Die verfilzte Oberfläche im Brondby Golf Club wurde weniger, die Prozedur war von Jahr zu Jahr seltener nötig. „2023 habe ich sie zum ersten Mal nicht mehr gebraucht“, erklärt Rudokas. Der Begriff „Ninja-Nadeln“ fällt, als die drei Greenkeeper erklären, was das Endziel ist: Die Bearbeitung der Grüns mit sehr feinen Stacheln, die beim Aerifizieren nur noch kleine Ritzen verursachen und beim Spiel nicht stören. Abhängig vom Ausgangsstadium der Grüns kann es allerdings ein paar Jahre brauchen, bis man dieses Ziel erreicht. Wie gesagt: Man braucht Geduld.
Vor allem aber braucht der Greenkeeper die Unterstützung von Präsidium und Management: „Man muss als Greenkeeper unbedingt an das glauben, was man da tut und sich behaupten“, erklärt Nilsson, inzwischen auch Vizepräsident der europäischen Greenkeepervereinigung FEGGA. Nur wer vor den Mitgliedern und Präsidium glaubhaft eine Strategie erläutern und mit Daten untermauern könne, dürfe letztlich auf Erfolg bei einer Änderung der Greenkeeping-Strategie hoffen.
Schließlich ist innerhalb des Transformationsprozesses niemand vor Rückschlägen gefeit. „Da gibt es dann natürlich Druck, den man sich auch selbst macht“, erinnert sich Rasmussen im Smorum Golf Club an seine Startphase. „Aber ich habe es geschafft, die Club-Verantwortlichen davon zu überzeugen, dass dies die beste Art des Managements ist“. Anders als seine Kollegen hat er im vergangenen Jahr noch einmal ein Fungizid kurz vor Weihnachten angewendet, um gut über den Winter zu kommen. In einem Club mit über 3000 Mitgliedern und hohem sportlichen Anspruch, so seine Erkenntnis, sei der komplette Verzicht auf Pestizide schwer umsetzbar.

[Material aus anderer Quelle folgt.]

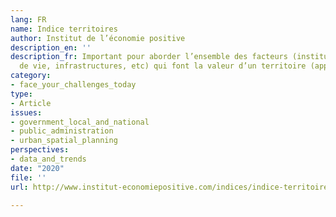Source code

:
 ```yaml
---
lang: FR
name: Indice territoires
author: Institut de l’économie positive
description_en: ''
description_fr: Important pour aborder l’ensemble des facteurs (institutions, qualité
  de vie, infrastructures, etc) qui font la valeur d’un territoire (appliqué aux départements)
category:
- face_your_challenges_today
type:
- Article
issues:
- government_local_and_national
- public_administration
- urban_spatial_planning
perspectives:
- data_and_trends
date: "2020"
file: ''
url: http://www.institut-economiepositive.com/indices/indice-territoires/

---
```

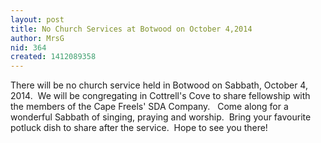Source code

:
 ```yaml
---
layout: post
title: No Church Services at Botwood on October 4,2014
author: MrsG
nid: 364
created: 1412089358
---
```

<p>There will be no church service held in Botwood on Sabbath, October 4, 2014.&nbsp; We will be congregating in Cottrell's Cove to share fellowship with the members of the Cape Freels' SDA Company.&nbsp;&nbsp; Come along for a wonderful Sabbath of singing, praying and worship.&nbsp; Bring your favourite potluck dish to share after the service.&nbsp; Hope to see you there!</p>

„Wir wollen den Einsatz unbedingt weiter reduzieren und sind uns da mit der Regierung einig. Aber wir brauchen auch noch Produkte für den Notfall“, erklärt Torben Kastrup Petersen von der Dänischen Golf Union, der unter anderem das Thema Nachhaltigkeit betreut. Durch das Reporting aller Clubs in den vergangenen Jahren habe man aber dokumentiert, dass die Anwendung minimal sei. Vertrauen in die Vorgehensweise der Golfanlagen sei dadurch auf Regierungsseite gewachsen. Transparenz, so seine Empfehlung an andere Golfnationen, sei der erste Weg zum Erfolg.
Das sehen die Greenkeeper vor Ort genauso. Die Kommunikation ihrer Methoden und Ziele hat ihnen den Rückhalt verschafft, den sie brauchten, um ein neues Managementmodell zu etablieren. Jetzt sitzen sie in der Runde und fachsimpeln über Gras. Der Besucher versteht dabei nicht alles. Eines allerdings wird klar: Greenkeeping heißt in diesem Fall Leidenschaft – die Leidenschaft nachhaltig besser zu arbeiten.